(Senior) Machine Learning Scientist, AI Foundation Model Specialist at Deep Genomics

America, Limburg, Netherlands -

Full Time

Start Date

Immediate

Expiry Date

27 Jul, 25

Salary

0.0

Posted On

27 Apr, 25

Experience

2 year(s) or above

Remote Job

Yes

Telecommute

Yes

Sponsor Visa

Skills

Machine Learning, Computer Science, Statistics, Infrastructure, Deep Learning, Physics, Communication Skills

Industry

Information Technology/IT

Description

ABOUT US

Deep Genomics is at the forefront of using artificial intelligence to transform drug discovery. Our proprietary AI platform decodes the complexity of genome biology to identify novel drug targets, mechanisms, and therapeutics inaccessible through traditional methods. We co-develop drug programs and AI models with partners and internally, and pursue major technology builds with pharmaceutical partners. With expertise spanning machine learning, bioinformatics, data science, engineering, and drug development, our multidisciplinary team located in Toronto, Cambridge, MA, and select other sites is revolutionizing how new medicines are created.

WHERE YOU FIT IN

We are seeking a passionate and highly skilled Machine Learning Scientist with expertise in Foundation Models to join our core AI research team, focusing on developing and scaling our next-generation foundation models for biology.

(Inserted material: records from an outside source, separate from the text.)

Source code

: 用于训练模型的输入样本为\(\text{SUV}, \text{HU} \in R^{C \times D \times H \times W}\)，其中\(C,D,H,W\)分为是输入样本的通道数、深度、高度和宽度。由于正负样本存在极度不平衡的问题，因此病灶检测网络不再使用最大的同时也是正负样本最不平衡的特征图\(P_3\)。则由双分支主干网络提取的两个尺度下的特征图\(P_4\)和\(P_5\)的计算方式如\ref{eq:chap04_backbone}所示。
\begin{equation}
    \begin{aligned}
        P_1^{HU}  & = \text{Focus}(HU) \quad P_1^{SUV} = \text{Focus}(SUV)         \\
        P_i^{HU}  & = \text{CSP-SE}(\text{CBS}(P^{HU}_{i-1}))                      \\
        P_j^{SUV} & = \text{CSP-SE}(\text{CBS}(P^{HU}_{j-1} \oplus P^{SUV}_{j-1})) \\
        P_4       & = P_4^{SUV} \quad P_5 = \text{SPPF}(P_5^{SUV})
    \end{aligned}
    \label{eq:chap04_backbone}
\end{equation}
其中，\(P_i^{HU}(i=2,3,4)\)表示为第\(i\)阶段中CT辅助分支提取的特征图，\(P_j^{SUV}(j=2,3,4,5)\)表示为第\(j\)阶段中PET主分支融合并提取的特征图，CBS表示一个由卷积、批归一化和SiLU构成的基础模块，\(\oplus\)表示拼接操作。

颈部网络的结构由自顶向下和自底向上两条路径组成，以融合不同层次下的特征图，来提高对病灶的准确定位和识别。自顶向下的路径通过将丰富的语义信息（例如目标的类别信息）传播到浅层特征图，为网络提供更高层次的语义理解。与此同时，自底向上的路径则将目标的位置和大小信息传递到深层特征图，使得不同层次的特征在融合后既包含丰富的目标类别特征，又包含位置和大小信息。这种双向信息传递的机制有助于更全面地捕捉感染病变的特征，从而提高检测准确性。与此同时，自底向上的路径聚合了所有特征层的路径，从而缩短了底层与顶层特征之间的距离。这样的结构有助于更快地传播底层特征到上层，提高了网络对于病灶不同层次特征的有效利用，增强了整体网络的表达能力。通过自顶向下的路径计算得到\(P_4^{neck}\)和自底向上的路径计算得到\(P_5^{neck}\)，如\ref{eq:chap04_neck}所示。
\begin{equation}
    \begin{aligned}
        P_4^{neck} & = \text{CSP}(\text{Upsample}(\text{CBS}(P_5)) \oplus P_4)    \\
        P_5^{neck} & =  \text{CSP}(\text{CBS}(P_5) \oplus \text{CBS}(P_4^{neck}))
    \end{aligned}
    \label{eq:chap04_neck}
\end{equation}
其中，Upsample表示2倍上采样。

You will work with domain area experts to explore fundamental research questions at the intersection of deep learning and biology, and apply the latest in AI research to unique, large-scale biological datasets (many terabytes) to develop models that push the state-of-the-art. If you are excited by using your strong ML knowledge to work with others and to solve frontier problems in drug discovery, this is a unique opportunity.

BASIC QUALIFICATIONS

PhD or MSc with a strong research focus in Machine Learning, Computer Science, Statistics, Physics, or a related quantitative field.
Deep understanding of the theoretical underpinnings and practical application of modern deep learning, including architectures like Transformers and related sequence models (e.g. state-space models).
Proven ability to implement, train, and debug highly-performant deep learning models using frameworks like PyTorch or JAX.
Experience working with large datasets and understanding the challenges associated with scale (even if not directly managing infrastructure).
Strong analytical and problem-solving skills, with the ability to translate ambiguous scientific problems into tractable ML formulations.
Excellent communication skills, capable of discussing complex ideas with both technical and scientific audiences.

PREFERRED QUALIFICATIONS

2+ years of relevant post-graduate experience in an industrial R&D or applied science setting, applying advanced ML to solve complex scientific or technical problems.
Experience technically leading projects or mentoring junior researchers/engineers.
Demonstrated potential through strong PhD/MSc research, impactful projects, relevant internships, or open-source contributions.
Track record of impactful research demonstrated through first or senior author publications in top-tier ML or relevant scientific journals/conferences(e.g., NeurIPS, ICML, ICLR).
Proficiency with cloud computing platforms (e.g., AWS, GCP) for large-scale model training and experimentation.

Responsibilities

Collaborate closely with computational biologists to integrate domain knowledge, define scientifically meaningful tasks, and translate biological challenges into ML frameworks. You will work together to formulate key scientific questions in biology that can be addressed through innovative ML/AI approaches and design computational experiments to test hypotheses.
Contribute to, and potentially lead (depending on level) research into novel deep learning architectures, training paradigms (e.g., self-supervised, multi-modal), and algorithms tailored for large-scale biological sequence data and related modalities.
Rigorously implement, train, debug, and evaluate models to demonstrate scientific validity and potential for downstream application.
Stay current with advancements in both machine learning and computational biology literature, identifying cross-disciplinary opportunities to solve real-world challenges.
Contribute to team knowledge sharing and code quality through documentation and code reviews.
Share research findings through internal presentations, and potentially external publications or conference presentations.